# RECORDS FOR THIS EXERCISE
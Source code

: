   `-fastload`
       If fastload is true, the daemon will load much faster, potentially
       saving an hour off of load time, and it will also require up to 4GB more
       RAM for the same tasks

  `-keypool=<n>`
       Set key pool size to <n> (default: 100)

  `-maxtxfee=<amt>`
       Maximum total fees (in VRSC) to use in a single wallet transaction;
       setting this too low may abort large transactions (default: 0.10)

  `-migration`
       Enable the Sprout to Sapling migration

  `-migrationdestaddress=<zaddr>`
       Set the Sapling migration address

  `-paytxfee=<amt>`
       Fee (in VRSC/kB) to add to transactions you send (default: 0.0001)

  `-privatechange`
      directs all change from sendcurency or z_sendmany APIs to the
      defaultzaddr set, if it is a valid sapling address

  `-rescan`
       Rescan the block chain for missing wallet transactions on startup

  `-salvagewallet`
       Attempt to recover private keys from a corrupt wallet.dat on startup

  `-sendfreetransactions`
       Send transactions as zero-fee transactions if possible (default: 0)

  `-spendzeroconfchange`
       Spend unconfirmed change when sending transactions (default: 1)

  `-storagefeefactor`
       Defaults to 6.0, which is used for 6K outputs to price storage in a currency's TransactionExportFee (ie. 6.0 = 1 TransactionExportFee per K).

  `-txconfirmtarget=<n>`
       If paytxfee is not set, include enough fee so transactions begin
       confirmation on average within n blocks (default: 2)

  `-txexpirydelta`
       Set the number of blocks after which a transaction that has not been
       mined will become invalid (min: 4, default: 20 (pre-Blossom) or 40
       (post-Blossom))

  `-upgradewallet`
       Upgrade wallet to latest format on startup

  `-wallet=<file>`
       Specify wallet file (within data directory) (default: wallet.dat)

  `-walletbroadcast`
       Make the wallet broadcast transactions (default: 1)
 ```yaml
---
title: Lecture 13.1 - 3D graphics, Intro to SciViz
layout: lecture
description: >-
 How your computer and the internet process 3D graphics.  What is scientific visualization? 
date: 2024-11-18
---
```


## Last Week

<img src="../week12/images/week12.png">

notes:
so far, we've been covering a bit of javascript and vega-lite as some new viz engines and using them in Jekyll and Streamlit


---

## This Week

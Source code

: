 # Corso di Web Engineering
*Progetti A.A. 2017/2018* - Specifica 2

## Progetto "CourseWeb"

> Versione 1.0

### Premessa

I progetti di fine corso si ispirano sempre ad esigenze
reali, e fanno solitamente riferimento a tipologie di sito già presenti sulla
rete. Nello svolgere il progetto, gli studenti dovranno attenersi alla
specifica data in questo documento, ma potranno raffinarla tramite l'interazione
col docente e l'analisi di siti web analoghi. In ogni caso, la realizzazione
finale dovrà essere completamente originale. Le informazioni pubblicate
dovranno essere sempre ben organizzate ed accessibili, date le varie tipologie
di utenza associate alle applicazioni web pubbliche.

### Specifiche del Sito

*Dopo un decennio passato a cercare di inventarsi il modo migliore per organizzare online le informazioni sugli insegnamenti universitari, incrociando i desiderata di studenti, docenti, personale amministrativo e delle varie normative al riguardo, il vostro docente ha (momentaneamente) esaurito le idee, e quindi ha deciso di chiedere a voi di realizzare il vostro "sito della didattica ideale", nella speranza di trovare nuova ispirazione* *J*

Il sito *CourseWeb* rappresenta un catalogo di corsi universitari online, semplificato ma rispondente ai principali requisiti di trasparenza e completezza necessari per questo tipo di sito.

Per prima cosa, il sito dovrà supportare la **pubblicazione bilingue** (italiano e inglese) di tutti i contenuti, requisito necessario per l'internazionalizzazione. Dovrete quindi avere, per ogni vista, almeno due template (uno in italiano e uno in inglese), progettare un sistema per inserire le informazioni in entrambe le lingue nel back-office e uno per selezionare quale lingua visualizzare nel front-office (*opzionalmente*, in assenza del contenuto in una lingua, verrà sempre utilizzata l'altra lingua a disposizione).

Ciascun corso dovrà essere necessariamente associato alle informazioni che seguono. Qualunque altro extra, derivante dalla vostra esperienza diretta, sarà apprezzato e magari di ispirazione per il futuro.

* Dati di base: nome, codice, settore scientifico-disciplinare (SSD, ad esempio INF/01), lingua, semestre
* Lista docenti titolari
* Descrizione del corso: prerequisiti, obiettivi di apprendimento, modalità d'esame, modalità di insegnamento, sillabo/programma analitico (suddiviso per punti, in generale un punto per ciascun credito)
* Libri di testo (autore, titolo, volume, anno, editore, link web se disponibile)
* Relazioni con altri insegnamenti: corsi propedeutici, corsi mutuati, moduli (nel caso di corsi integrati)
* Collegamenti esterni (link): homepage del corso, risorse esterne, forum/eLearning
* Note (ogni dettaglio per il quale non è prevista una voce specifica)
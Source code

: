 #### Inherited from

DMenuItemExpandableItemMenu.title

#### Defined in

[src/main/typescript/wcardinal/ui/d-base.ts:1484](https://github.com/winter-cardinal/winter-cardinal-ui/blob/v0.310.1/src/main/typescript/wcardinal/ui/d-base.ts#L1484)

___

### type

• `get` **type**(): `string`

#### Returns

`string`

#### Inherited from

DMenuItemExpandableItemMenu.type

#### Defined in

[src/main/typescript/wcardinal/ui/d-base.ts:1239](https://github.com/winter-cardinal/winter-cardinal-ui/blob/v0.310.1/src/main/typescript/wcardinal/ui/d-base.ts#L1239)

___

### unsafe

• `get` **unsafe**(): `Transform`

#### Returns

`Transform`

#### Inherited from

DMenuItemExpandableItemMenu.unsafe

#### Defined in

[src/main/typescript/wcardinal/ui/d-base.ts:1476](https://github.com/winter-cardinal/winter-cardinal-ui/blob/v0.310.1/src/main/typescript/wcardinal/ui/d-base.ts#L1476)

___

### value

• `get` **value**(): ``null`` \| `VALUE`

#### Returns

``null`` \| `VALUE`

# THE TASK
If a line of the listing contains the word "DMenuItemExpandableItemMenu", count it, then state only the total.

# WRITTEN SOLUTION
3